DATA TO USE:

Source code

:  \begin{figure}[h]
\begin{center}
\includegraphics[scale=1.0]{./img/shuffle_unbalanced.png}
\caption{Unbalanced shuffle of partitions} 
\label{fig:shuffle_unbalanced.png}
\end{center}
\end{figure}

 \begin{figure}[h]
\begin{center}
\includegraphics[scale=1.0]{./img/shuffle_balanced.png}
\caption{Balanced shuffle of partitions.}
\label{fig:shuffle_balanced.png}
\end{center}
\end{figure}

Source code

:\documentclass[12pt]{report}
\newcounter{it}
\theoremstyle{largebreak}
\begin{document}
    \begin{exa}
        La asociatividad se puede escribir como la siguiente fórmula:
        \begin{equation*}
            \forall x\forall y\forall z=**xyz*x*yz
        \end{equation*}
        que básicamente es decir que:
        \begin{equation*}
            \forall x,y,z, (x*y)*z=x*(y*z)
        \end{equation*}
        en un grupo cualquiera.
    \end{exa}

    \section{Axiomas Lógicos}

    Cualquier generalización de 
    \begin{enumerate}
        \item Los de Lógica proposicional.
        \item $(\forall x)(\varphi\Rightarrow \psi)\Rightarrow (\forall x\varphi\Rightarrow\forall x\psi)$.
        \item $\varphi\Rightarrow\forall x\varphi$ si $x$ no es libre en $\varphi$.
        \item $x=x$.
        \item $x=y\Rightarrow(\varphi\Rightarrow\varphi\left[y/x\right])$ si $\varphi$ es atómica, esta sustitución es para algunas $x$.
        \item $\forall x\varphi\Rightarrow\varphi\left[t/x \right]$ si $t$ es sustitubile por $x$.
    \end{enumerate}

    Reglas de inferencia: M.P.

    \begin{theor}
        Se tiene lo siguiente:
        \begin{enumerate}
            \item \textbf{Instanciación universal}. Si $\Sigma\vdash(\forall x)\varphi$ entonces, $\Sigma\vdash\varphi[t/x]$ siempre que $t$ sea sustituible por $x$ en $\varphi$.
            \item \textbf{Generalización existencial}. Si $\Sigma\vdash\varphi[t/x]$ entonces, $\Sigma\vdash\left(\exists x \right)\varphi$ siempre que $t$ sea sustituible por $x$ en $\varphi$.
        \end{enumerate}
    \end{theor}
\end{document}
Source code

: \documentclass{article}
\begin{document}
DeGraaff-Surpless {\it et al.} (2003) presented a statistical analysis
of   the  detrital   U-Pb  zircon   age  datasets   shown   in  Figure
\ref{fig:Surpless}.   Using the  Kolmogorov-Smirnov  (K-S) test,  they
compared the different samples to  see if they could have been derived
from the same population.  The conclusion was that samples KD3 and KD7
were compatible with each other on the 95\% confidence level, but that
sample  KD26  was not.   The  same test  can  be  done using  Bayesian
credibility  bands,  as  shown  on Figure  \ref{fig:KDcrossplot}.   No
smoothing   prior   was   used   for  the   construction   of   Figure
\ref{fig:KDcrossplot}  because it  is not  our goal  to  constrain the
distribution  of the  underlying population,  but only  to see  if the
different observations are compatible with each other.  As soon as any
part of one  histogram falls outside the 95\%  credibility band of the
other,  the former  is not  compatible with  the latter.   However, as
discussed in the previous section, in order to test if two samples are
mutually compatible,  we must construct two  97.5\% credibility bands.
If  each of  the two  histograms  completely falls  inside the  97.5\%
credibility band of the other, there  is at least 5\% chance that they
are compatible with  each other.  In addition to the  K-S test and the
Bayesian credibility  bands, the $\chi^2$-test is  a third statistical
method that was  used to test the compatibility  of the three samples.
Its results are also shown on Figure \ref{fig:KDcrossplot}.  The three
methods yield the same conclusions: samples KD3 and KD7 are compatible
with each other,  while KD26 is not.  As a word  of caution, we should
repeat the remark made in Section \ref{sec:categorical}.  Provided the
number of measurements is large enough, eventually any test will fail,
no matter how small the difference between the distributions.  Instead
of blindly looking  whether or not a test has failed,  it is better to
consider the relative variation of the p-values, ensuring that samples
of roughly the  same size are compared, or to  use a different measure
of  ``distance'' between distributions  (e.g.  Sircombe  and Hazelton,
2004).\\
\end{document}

PROBLEM TO WORK ON:
In this exercise, give every record above again exactly.

FINAL ANSWER:
Source code

:  \begin{figure}[h]
\begin{center}
\includegraphics[scale=1.0]{./img/shuffle_unbalanced.png}
\caption{Unbalanced shuffle of partitions} 
\label{fig:shuffle_unbalanced.png}
\end{center}
\end{figure}

 \begin{figure}[h]
\begin{center}
\includegraphics[scale=1.0]{./img/shuffle_balanced.png}
\caption{Balanced shuffle of partitions.}
\label{fig:shuffle_balanced.png}
\end{center}
\end{figure}

Source code

:\documentclass[12pt]{report}
\newcounter{it}
\theoremstyle{largebreak}
\begin{document}
    \begin{exa}
        La asociatividad se puede escribir como la siguiente fórmula:
        \begin{equation*}
            \forall x\forall y\forall z=**xyz*x*yz
        \end{equation*}
        que básicamente es decir que:
        \begin{equation*}
            \forall x,y,z, (x*y)*z=x*(y*z)
        \end{equation*}
        en un grupo cualquiera.
    \end{exa}

    \section{Axiomas Lógicos}

    Cualquier generalización de 
    \begin{enumerate}
        \item Los de Lógica proposicional.
        \item $(\forall x)(\varphi\Rightarrow \psi)\Rightarrow (\forall x\varphi\Rightarrow\forall x\psi)$.
        \item $\varphi\Rightarrow\forall x\varphi$ si $x$ no es libre en $\varphi$.
        \item $x=x$.
        \item $x=y\Rightarrow(\varphi\Rightarrow\varphi\left[y/x\right])$ si $\varphi$ es atómica, esta sustitución es para algunas $x$.
        \item $\forall x\varphi\Rightarrow\varphi\left[t/x \right]$ si $t$ es sustitubile por $x$.
    \end{enumerate}

    Reglas de inferencia: M.P.

    \begin{theor}
        Se tiene lo siguiente:
        \begin{enumerate}
            \item \textbf{Instanciación universal}. Si $\Sigma\vdash(\forall x)\varphi$ entonces, $\Sigma\vdash\varphi[t/x]$ siempre que $t$ sea sustituible por $x$ en $\varphi$.
            \item \textbf{Generalización existencial}. Si $\Sigma\vdash\varphi[t/x]$ entonces, $\Sigma\vdash\left(\exists x \right)\varphi$ siempre que $t$ sea sustituible por $x$ en $\varphi$.
        \end{enumerate}
    \end{theor}
\end{document}
Source code

: \documentclass{article}
\begin{document}
DeGraaff-Surpless {\it et al.} (2003) presented a statistical analysis
of   the  detrital   U-Pb  zircon   age  datasets   shown   in  Figure
\ref{fig:Surpless}.   Using the  Kolmogorov-Smirnov  (K-S) test,  they
compared the different samples to  see if they could have been derived
from the same population.  The conclusion was that samples KD3 and KD7
were compatible with each other on the 95\% confidence level, but that
sample  KD26  was not.   The  same test  can  be  done using  Bayesian
credibility  bands,  as  shown  on Figure  \ref{fig:KDcrossplot}.   No
smoothing   prior   was   used   for  the   construction   of   Figure
\ref{fig:KDcrossplot}  because it  is not  our goal  to  constrain the
distribution  of the  underlying population,  but only  to see  if the
different observations are compatible with each other.  As soon as any
part of one  histogram falls outside the 95\%  credibility band of the
other,  the former  is not  compatible with  the latter.   However, as
discussed in the previous section, in order to test if two samples are
mutually compatible,  we must construct two  97.5\% credibility bands.
If  each of  the two  histograms  completely falls  inside the  97.5\%
credibility band of the other, there  is at least 5\% chance that they
are compatible with  each other.  In addition to the  K-S test and the
Bayesian credibility  bands, the $\chi^2$-test is  a third statistical
method that was  used to test the compatibility  of the three samples.
Its results are also shown on Figure \ref{fig:KDcrossplot}.  The three
methods yield the same conclusions: samples KD3 and KD7 are compatible
with each other,  while KD26 is not.  As a word  of caution, we should
repeat the remark made in Section \ref{sec:categorical}.  Provided the
number of measurements is large enough, eventually any test will fail,
no matter how small the difference between the distributions.  Instead
of blindly looking  whether or not a test has failed,  it is better to
consider the relative variation of the p-values, ensuring that samples
of roughly the  same size are compared, or to  use a different measure
of  ``distance'' between distributions  (e.g.  Sircombe  and Hazelton,
2004).\\
\end{document}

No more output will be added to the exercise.